Japoneses criam novo sistema para gravar imagens 3D em cores

Técnica usa raios laser para gravar holograma que depois pode ser exibido de qualquer ângulo, preservando as cores originais

Carlos Orsi, especial para o iG |

Science Tarot/ Arte Janelle Schneidernce/AAAS
Imagem holográfica e colorida de maçã
Cientistas japoneses apresentam nesta quinta-feira, 7, uma nova tecnologia que permite gravar imagens tridimensionais preservando a cor natural do objeto registrado, e que podem ser vistas sob iluminação normal. Atualmente, a holografia – um sistema que usa raios laser para gerar imagens em três dimensões – só é capaz de fazer gravações monocromáticas, e requer luz laser para ser exibida.

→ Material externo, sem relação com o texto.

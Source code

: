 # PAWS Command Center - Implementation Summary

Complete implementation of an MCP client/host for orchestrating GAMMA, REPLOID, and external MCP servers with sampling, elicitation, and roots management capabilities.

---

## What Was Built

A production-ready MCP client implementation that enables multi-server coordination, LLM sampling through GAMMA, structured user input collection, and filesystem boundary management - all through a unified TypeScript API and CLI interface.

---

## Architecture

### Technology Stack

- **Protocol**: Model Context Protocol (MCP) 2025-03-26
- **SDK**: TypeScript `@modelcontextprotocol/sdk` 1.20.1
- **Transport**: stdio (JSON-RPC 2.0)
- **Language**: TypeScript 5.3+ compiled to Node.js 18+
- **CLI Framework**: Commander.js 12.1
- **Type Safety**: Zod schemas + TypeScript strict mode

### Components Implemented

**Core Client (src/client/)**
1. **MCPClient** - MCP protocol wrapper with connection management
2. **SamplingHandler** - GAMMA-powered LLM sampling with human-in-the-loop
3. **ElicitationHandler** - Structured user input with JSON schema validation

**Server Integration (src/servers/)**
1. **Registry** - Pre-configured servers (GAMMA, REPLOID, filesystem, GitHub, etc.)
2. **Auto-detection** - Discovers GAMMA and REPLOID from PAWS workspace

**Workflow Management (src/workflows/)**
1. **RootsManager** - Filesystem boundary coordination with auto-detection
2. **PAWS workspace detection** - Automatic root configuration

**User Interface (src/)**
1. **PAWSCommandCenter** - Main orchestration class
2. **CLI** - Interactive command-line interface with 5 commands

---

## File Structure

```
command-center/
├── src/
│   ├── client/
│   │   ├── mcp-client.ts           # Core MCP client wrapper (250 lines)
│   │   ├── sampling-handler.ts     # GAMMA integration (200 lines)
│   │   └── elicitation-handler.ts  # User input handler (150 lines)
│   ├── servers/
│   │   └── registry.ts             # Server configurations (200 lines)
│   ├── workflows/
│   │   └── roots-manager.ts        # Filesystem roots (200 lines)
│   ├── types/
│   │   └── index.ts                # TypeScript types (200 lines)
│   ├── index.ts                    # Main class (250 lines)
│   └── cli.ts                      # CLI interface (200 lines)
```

Enquanto as técnicas de filmagem e exibição em 3D usadas no cinema e em alguns aparelhos de televisão se valem de uma ilusão de ótica para gerar a impressão de profundidade na tela, os hologramas criados com laser são capazes de realmente registrar um objeto por inteiro.

“O laser, no entanto, é uma fonte de luz monocromática”, explicou ao iG um dos criadores da nova técnica, Satoshi Kawata, da Universidade de Osaka. E para “ler” um holograma tradicional – recuperando a imagem registrada no filme – também é preciso usar um laser. “Já o nosso holograma pode ser visto em cor total e sob luz normal, seja do sol, de uma lâmpada comum ou fluorescente”, diz o cientista, que descreve a técnica no periódico Science .

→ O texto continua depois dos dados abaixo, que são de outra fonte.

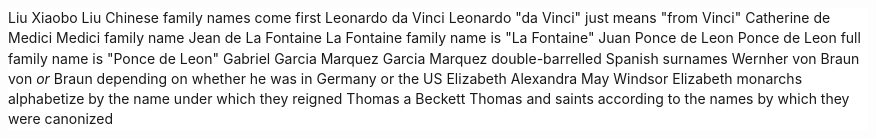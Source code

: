 </th> </tr>
  <tr> <td>
Liu Xiaobo
</td> <td>
Liu
</td> <td>
Chinese family names come first
</td> </tr>
  <tr> <td> 
Leonardo da Vinci
</td> <td>
Leonardo
</td> <td>
&quot;da Vinci&quot; just means &quot;from Vinci&quot;
</td> </tr>
  <tr> <td> 
Catherine de Medici
</td> <td>
Medici
</td> <td>
family name
</td> </tr>
  <tr> <td> 
Jean de La Fontaine
</td> <td>
La Fontaine
</td> <td>
family name is &quot;La Fontaine&quot;
</td> </tr>
  <tr> <td> 
Juan Ponce de Leon
</td> <td>
Ponce de Leon
</td> <td>
full family name is &quot;Ponce de Leon&quot;
</td> </tr>
  <tr> <td> 
Gabriel Garcia Marquez
</td> <td>
Garcia Marquez
</td> <td>
double-barrelled Spanish surnames
</td> </tr>
  <tr> <td> 
Wernher von Braun
</td> <td>
von <em>or</em> Braun
</td> <td>
depending on whether he was in Germany or the US
</td> </tr>
  <tr> <td> 
Elizabeth Alexandra May Windsor
</td> <td>
Elizabeth
</td> <td>
monarchs alphabetize by the name under which they reigned
</td> </tr>
  <tr> <td> 
Thomas a Beckett
</td> <td>
Thomas
</td> <td>
and saints according to the names by which they were canonized
</td> </tr>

Para conseguir esse feito, os pesquisadores se valeram de três lasers – um azul, um verde e um vermelho, o mesmo sistema de cores primárias usado nas imagens coloridas de televisão – para registrar o holograma num “filme”, na verdade uma resina sensível à luz. Isso fez com que o filme contivesse três imagens monocromáticas, gravadas de ângulos diferentes.

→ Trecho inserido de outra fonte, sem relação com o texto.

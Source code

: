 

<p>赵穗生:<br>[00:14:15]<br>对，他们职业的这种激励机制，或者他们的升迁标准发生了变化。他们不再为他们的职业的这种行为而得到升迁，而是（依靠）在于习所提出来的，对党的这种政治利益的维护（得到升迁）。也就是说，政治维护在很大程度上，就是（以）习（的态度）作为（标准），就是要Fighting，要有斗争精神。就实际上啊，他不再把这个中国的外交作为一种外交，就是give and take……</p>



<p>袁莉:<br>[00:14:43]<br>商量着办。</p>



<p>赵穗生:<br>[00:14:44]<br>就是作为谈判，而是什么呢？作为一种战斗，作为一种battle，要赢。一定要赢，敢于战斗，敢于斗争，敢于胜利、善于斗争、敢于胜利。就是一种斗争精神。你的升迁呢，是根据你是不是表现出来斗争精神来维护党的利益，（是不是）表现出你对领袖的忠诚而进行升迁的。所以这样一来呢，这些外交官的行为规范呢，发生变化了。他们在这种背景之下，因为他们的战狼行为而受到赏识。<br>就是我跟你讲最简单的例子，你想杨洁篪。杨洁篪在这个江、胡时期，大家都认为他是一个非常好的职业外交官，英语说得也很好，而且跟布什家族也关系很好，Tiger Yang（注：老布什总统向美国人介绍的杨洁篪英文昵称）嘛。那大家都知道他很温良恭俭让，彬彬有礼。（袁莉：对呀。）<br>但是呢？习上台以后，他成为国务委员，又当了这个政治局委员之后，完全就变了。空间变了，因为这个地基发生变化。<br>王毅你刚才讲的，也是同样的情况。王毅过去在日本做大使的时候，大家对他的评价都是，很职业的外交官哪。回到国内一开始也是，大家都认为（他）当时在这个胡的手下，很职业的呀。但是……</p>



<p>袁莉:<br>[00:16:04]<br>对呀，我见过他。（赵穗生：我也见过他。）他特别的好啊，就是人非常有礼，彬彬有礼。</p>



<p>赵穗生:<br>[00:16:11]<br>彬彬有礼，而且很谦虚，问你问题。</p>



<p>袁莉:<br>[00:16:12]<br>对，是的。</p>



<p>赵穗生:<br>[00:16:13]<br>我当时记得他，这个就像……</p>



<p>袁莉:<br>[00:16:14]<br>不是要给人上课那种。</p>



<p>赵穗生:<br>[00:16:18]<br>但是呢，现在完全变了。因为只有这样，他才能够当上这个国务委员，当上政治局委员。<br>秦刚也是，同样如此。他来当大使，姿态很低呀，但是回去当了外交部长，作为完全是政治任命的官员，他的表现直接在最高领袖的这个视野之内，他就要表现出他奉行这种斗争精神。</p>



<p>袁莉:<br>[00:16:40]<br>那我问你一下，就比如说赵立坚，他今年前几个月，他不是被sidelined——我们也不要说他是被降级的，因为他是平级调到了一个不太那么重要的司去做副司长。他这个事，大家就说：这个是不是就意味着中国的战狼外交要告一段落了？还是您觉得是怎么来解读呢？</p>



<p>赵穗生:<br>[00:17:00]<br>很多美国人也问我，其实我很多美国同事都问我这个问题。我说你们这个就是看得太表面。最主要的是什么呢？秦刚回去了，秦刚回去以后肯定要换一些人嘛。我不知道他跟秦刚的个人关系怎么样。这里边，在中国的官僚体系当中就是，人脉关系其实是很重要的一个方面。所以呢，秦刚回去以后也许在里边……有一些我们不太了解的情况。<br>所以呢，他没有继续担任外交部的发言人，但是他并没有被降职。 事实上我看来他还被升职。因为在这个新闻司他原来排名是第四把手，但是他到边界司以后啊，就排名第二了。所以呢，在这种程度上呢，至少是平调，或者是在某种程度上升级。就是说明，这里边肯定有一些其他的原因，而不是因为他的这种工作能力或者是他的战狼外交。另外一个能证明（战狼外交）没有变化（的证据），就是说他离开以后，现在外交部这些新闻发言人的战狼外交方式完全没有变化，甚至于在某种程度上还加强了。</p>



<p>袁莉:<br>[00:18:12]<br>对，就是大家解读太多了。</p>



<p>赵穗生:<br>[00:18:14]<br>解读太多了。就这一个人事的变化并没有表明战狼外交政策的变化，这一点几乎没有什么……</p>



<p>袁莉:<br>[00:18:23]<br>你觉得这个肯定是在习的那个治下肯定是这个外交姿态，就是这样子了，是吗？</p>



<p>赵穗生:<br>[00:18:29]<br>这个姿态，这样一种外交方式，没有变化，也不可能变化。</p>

Em seguida, esse filme teve sua face superior revestida por uma fina película de prata, coberta com uma camada extremamente delgada de silício, e foi apoiado sobre uma placa de vidro. Quando luz branca comum é lançada através do vidro, a imagem 3D colorida se forma a partir do holograma. 

Diferentemente dos “hologramas” coloridos de cartão de crédito, que se valem de um efeito de sobreposição de imagens feitas em ângulos diferentes, semelhante ao usado no cinema, o holograma laser colorido não muda a coloração à medida que o observador varia seu ponto de vista, mas preserva as cores originais do objeto registrado em todos os ângulos.

Science/AAAS
Um dos hologramas criados com a nova técnica
O segredo está na película de prata. De acordo com Kawata, os elétrons do metal “filtram” a luz branca, que é uma mistura de todas as cores do arco-íris, recriando as tonalidades originais.

“Nós usamos uma ressonância coletiva dos elétrons na camada metálica", explica ele. Em certas circunstâncias, os elétrons podem se comportar, coletivamente, como se fossem uma só partícula.

Essa configuração, chamada de quase-partícula, recebe o nome de plásmon, e por isso a técnica foi batizada de holografia de plásmons.

"Apenas uma certa frequência, que corresponde a uma certa cor de luz, é selecionada pelos plásmons para produzir a imagem, e essa seleção depende do ângulo”, completa Kawata. Assim, quando o observador muda seu ponto de vista, ele vê as cores, tons e sombras gerados de acordo com o novo ângulo.

O pesquisador afirma que, até agora, sua equipe só criou “fotografias, ou melhor, esculturas” e não peças de cinema. “A imagem em movimento fica para o futuro, mas é basicamente possível”.